[Start of Attachment]
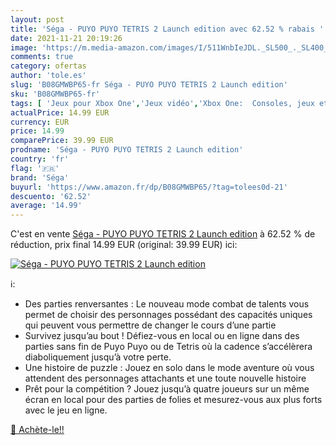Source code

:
 ```yaml
---
layout: post
title: 'Séga - PUYO PUYO TETRIS 2 Launch edition avec 62.52 % rabais '
date: 2021-11-21 20:19:26
image: 'https://m.media-amazon.com/images/I/511WnbIeJDL._SL500_._SL400_.jpg'
comments: true
category: ofertas
author: 'tole.es'
slug: 'B08GMWBP65-fr Séga - PUYO PUYO TETRIS 2 Launch edition'
sku: 'B08GMWBP65-fr'
tags: [ 'Jeux pour Xbox One','Jeux vidéo','Xbox One:  Consoles, jeux et accessoires','séga', ]
actualPrice: 14.99 EUR
currency: EUR
price: 14.99
comparePrice: 39.99 EUR
prodname: 'Séga - PUYO PUYO TETRIS 2 Launch edition'
country: 'fr'
flag: '🇫🇷'
brand: 'Séga'
buyurl: 'https://www.amazon.fr/dp/B08GMWBP65/?tag=tolees0d-21'
descuento: '62.52'
average: '14.99'
---
```


C'est en vente [Séga - PUYO PUYO TETRIS 2 Launch edition](https://www.amazon.fr/dp/B08GMWBP65/?tag=tolees0d-21)  à  62.52 % de réduction, prix final  14.99 EUR (original: 39.99 EUR) ici:

[![Séga - PUYO PUYO TETRIS 2 Launch edition](https://m.media-amazon.com/images/I/511WnbIeJDL._SL500_._SL400_.jpg)](https://www.amazon.fr/dp/B08GMWBP65/?tag=tolees0d-21)

ℹ️:

- Des parties renversantes : Le nouveau mode combat de talents vous permet de choisir des personnages possédant des capacités uniques qui peuvent vous permettre de changer le cours d’une partie
- Survivez jusqu’au bout ! Défiez-vous en local ou en ligne dans des parties sans fin de Puyo Puyo ou de Tetris où la cadence s’accélèrera diaboliquement jusqu’à votre perte.
- Une histoire de puzzle : Jouez en solo dans le mode aventure où vous attendent des personnages attachants et une toute nouvelle histoire
- Prêt pour la compétition ? Jouez jusqu’à quatre joueurs sur un même écran en local pour des parties de folies et mesurez-vous aux plus forts avec le jeu en ligne.

[🛒 Achète-le!!](https://www.amazon.fr/dp/B08GMWBP65/?tag=tolees0d-21)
[End of Attachment]
Work to complete -
Repeat the lines exactly as they stand, from the opening line of the data through the line with "- Survivez jusqu’au". Pictures stay out of the copy.

Final answer -
Source code

:
 ```yaml
---
layout: post
title: 'Séga - PUYO PUYO TETRIS 2 Launch edition avec 62.52 % rabais '
date: 2021-11-21 20:19:26
image: 'https://m.media-amazon.com/images/I/511WnbIeJDL._SL500_._SL400_.jpg'
comments: true
category: ofertas
author: 'tole.es'
slug: 'B08GMWBP65-fr Séga - PUYO PUYO TETRIS 2 Launch edition'
sku: 'B08GMWBP65-fr'
tags: [ 'Jeux pour Xbox One','Jeux vidéo','Xbox One:  Consoles, jeux et accessoires','séga', ]
actualPrice: 14.99 EUR
currency: EUR
price: 14.99
comparePrice: 39.99 EUR
prodname: 'Séga - PUYO PUYO TETRIS 2 Launch edition'
country: 'fr'
flag: '🇫🇷'
brand: 'Séga'
buyurl: 'https://www.amazon.fr/dp/B08GMWBP65/?tag=tolees0d-21'
descuento: '62.52'
average: '14.99'
---
```


C'est en vente [Séga - PUYO PUYO TETRIS 2 Launch edition](https://www.amazon.fr/dp/B08GMWBP65/?tag=tolees0d-21)  à  62.52 % de réduction, prix final  14.99 EUR (original: 39.99 EUR) ici:

[![Séga - PUYO PUYO TETRIS 2 Launch edition](https://m.media-amazon.com/images/I/511WnbIeJDL._SL500_._SL400_.jpg)](https://www.amazon.fr/dp/B08GMWBP65/?tag=tolees0d-21)

ℹ️:

- Des parties renversantes : Le nouveau mode combat de talents vous permet de choisir des personnages possédant des capacités uniques qui peuvent vous permettre de changer le cours d’une partie
- Survivez jusqu’au bout ! Défiez-vous en local ou en ligne dans des parties sans fin de Puyo Puyo ou de Tetris où la cadence s’accélèrera diaboliquement jusqu’à votre perte.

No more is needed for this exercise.